These include materials that contain gases, gaseous precursors,
which can be activated by pH, temperature, or pressure, and other
solid and liquid contrast agents.
[0012] In the case of the materials disclosed by Unger herein
above, the liposomal membrane of the encapsulated gas bubble is
described as the well-known unilamellar or multi-lamellar
head-to-tail structure of amphiphilic lipid membranes such as
phospholipids (see, FIG. 1). As such, the Unger compositions are
classical liposomes in which the liquid-filled interior is replaced
by a gas.
[0013] Quay has disclosed methods of use of free gas microbubbles
of low Q-factor (low diffusivity) as ultrasound contrast agents
(U.S. Pat. Nos. 5,573,751 and 5,558,094). In these cases Quay
discloses free gas microbubbles of various low diffusivity gases,
without any disclosure of structure or composition of these
microbubbles.
[0014] Schneider, U.S. Pat. Nos. 5,271,928, 5,380,519 and
5,531,980, disclosed microbubble suspensions, which are hollow
spheres or globules of finely divided gas and are stabilized by
tensides or surfactants.
[0015] In the case of Schneider microbubble patents ('928,'519 and
'980), the ultrasound contrast agent is disclosed as being composed
of microbubbles devoid of a material boundary layer around the gas
microbubble. According to Schneider, these microbubbles "are only
bounded by an evanescent envelope" (U.S. Pat. No. 5,531,980, column
1).
[0016] The Schneider microbubble disclosures described above
('928,'519 and '980) are directed to methods of making
microbubble-based ultrasound contrast agents without reference to
preferred composition/structure of the microbubbles themselves.

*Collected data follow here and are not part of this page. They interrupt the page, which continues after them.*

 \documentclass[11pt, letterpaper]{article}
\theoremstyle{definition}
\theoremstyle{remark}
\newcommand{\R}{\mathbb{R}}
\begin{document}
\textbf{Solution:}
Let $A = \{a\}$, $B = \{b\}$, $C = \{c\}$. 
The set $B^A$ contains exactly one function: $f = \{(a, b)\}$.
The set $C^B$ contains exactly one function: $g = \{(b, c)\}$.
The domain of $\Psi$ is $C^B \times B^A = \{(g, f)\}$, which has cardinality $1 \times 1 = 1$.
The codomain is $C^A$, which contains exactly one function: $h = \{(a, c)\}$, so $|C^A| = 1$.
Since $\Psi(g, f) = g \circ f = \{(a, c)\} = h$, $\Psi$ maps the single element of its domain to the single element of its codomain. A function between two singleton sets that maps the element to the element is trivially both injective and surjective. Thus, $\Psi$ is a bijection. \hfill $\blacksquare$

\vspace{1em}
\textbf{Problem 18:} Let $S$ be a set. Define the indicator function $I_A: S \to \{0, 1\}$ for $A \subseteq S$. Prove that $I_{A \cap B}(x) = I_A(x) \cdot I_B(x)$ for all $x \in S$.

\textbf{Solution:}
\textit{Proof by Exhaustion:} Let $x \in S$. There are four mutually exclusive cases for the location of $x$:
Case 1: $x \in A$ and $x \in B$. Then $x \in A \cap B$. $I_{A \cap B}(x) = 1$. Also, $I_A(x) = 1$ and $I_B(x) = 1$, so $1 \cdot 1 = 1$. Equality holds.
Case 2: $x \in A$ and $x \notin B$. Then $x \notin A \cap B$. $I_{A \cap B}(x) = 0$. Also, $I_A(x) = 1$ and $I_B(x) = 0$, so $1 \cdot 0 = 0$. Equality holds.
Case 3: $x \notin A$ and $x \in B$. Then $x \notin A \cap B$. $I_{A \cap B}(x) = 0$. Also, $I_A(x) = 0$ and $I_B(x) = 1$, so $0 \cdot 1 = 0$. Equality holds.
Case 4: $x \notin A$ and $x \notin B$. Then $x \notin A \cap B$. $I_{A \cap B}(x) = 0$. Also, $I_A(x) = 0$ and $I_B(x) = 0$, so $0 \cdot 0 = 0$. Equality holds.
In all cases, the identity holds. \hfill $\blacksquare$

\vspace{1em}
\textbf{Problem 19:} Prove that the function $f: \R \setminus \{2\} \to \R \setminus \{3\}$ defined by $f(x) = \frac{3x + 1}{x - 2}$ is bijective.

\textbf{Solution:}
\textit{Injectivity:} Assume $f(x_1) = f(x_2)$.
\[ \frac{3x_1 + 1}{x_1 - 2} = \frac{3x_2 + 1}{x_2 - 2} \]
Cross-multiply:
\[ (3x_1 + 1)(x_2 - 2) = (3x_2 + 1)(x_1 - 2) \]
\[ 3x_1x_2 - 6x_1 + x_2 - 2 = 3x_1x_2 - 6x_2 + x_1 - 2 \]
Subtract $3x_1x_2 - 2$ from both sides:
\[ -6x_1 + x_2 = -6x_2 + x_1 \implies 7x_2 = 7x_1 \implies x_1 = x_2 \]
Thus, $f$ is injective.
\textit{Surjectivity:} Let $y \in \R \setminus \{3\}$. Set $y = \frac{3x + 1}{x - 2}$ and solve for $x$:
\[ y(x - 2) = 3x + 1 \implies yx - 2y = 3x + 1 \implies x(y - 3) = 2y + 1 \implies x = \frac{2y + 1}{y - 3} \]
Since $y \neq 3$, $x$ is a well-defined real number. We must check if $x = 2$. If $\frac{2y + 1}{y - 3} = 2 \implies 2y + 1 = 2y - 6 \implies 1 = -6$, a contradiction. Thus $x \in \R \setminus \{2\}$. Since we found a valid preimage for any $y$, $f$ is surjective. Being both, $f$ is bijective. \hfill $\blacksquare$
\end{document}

[0017] Schneider, U.S. Pat. No. 5,413,774, discloses microvesicles
having a liposomal material boundary layer, which further contain
within the vesicle a low solubility gas, as the microsphere-based
ultrasound contrast agents. However, no description of the
composition or structure of the microballoons is provided; rather,
methods of making a contrast agent based on these microvesicles or
microballoons is described utilizing selected low solubility
gases.
[0018] The contrast agents described above are proposed for general
ultrasound contrast imaging of the vasculature and especially for
heart imaging.
[0019] The imaging of specific organs, systems, or other areas of
the body, would be useful for diagnosing a variety of specific
disease states. Examples of this include the specific imaging of
tumors, blood clots, and areas of infection in a directed manner.
Quay, et al., European Patent Application EP727225 illustrates the
use of compositions including a cell adhesion molecule (CAM) ligand
which is incorporated into a desired molecule to form a conjugate.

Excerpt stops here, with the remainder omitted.